Burnt Belief — Etymology
(Alchemy Records (US) ALCD1028, 2014, CD)
by Jon Davis, Published 2014-11-10
With their second collaborative release, Colin Edwin and Jon Durant have taken their previous album's title as a band name. I haven't heard Burnt Belief (the album), so I can't compare the two, but I can tell you that Etymology is a big fat slab of atmospheric instrumental music that ranges from nearly ambient to pretty noisy and rocking. I've heard it described as post-rock, though to my ears it's not much like the main players in that field. It's more like a cross between No-Man and Porcupine Tree (though without the metal inflections) with some Jansen / Barbieri textures thrown in. Or Jansen / Barbieri / Karn, since Edwin's fretless bass occasionally brings to mind Mick Karn's distinctive sound. Burnt Belief sits comfortably on a shelf with other modern practitioners like Kaukasus who don't shy away from electronics and programming, but don't let it define their sound, instead working it into the textures and moods while maintaining a human feel.
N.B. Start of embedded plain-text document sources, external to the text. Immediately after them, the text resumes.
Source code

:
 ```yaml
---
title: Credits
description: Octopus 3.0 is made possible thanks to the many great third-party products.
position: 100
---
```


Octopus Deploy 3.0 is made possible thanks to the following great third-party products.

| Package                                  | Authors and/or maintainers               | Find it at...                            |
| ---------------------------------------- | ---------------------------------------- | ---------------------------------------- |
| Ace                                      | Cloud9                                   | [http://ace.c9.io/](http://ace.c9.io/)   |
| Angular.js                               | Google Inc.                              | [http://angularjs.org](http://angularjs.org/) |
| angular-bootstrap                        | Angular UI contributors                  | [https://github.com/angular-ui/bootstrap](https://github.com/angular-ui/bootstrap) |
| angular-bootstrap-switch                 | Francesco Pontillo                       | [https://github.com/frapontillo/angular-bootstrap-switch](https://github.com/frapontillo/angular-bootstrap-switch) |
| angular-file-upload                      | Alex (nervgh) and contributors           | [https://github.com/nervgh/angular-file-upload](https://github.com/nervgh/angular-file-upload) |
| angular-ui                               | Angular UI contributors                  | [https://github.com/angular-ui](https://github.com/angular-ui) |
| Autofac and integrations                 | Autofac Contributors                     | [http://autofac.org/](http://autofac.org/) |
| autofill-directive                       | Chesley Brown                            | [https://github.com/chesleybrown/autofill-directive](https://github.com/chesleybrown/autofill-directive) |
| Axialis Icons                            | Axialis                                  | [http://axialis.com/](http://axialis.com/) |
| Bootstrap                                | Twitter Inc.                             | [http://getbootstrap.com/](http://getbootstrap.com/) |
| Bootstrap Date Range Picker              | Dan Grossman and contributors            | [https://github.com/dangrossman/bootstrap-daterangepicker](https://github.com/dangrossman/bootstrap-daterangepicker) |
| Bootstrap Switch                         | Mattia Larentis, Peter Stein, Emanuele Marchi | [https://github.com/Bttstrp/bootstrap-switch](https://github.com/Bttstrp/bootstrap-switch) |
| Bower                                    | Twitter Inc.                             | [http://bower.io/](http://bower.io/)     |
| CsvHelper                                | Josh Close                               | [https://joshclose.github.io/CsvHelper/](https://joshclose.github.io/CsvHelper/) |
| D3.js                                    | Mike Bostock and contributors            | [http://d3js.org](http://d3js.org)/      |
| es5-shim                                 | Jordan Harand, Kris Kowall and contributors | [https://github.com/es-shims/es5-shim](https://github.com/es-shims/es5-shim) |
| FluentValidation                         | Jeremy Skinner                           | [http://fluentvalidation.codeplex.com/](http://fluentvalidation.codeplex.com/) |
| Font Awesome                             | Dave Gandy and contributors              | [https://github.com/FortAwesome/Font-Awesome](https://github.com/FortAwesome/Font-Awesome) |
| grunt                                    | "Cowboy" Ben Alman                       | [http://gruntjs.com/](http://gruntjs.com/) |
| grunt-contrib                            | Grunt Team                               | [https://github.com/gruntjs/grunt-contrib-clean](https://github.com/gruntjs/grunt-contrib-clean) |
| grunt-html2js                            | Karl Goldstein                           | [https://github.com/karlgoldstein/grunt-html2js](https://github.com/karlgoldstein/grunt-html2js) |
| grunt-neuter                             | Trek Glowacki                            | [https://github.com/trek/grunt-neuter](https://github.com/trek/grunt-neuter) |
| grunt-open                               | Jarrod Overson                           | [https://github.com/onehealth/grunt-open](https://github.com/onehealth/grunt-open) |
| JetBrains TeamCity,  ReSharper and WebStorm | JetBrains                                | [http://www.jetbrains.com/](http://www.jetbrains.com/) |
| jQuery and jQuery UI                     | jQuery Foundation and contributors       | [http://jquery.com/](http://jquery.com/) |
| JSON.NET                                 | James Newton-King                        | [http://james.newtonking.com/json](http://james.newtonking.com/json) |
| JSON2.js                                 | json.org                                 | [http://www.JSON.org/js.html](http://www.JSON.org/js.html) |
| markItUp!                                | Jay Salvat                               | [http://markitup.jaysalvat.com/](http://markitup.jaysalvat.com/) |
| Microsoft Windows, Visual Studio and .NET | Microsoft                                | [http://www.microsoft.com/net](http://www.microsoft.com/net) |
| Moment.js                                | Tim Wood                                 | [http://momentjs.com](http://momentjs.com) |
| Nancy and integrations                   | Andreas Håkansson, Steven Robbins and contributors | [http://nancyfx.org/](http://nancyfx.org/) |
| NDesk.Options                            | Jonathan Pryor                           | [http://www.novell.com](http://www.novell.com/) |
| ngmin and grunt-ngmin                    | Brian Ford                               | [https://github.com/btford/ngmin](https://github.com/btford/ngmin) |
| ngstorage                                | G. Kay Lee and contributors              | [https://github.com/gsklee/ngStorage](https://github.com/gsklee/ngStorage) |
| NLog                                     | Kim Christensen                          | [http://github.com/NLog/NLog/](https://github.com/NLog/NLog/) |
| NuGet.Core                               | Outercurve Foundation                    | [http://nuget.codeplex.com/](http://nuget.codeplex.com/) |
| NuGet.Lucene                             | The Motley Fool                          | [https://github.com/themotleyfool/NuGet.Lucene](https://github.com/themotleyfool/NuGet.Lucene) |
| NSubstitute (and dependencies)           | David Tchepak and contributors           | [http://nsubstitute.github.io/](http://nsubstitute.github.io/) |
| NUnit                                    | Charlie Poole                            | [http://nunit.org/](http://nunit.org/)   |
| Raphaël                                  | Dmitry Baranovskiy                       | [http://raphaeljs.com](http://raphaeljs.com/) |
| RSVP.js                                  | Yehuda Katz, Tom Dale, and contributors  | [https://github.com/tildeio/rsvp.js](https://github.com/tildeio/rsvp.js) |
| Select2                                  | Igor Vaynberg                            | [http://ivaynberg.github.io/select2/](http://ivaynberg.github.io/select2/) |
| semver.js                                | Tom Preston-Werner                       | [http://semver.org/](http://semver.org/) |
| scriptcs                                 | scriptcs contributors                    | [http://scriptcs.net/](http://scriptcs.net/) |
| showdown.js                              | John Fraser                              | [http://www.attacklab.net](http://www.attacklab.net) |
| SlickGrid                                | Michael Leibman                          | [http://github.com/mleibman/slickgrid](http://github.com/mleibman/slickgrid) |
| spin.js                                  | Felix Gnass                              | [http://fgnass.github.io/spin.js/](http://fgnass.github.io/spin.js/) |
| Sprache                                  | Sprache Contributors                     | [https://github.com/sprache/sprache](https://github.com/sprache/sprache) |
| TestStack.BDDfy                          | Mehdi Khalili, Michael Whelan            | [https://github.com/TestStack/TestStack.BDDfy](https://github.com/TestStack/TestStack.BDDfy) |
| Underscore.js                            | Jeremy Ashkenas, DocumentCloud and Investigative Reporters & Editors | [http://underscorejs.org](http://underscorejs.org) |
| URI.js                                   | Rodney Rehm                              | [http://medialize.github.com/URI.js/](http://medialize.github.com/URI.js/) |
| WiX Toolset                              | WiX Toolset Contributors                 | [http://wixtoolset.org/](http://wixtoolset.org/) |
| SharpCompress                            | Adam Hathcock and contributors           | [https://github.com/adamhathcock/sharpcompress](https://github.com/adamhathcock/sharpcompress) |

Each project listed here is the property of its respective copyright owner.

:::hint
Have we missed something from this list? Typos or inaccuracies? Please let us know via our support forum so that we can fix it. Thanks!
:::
The tracks that feature the violin of Steve Bingham are particularly lush and evocative, though Durant's guitar gets more time in the spotlight. His melodies are played with lots of flair and extensive use of the whammy bar, though it doesn't come off as clichéd or gratuitous. I wouldn't hesitate to recommend this to post-rock fans, though it would be in hopes that they expand their range rather than because Burnt Belief actually fits in. It's good stuff, though at 71 minutes it's kind of overwhelming.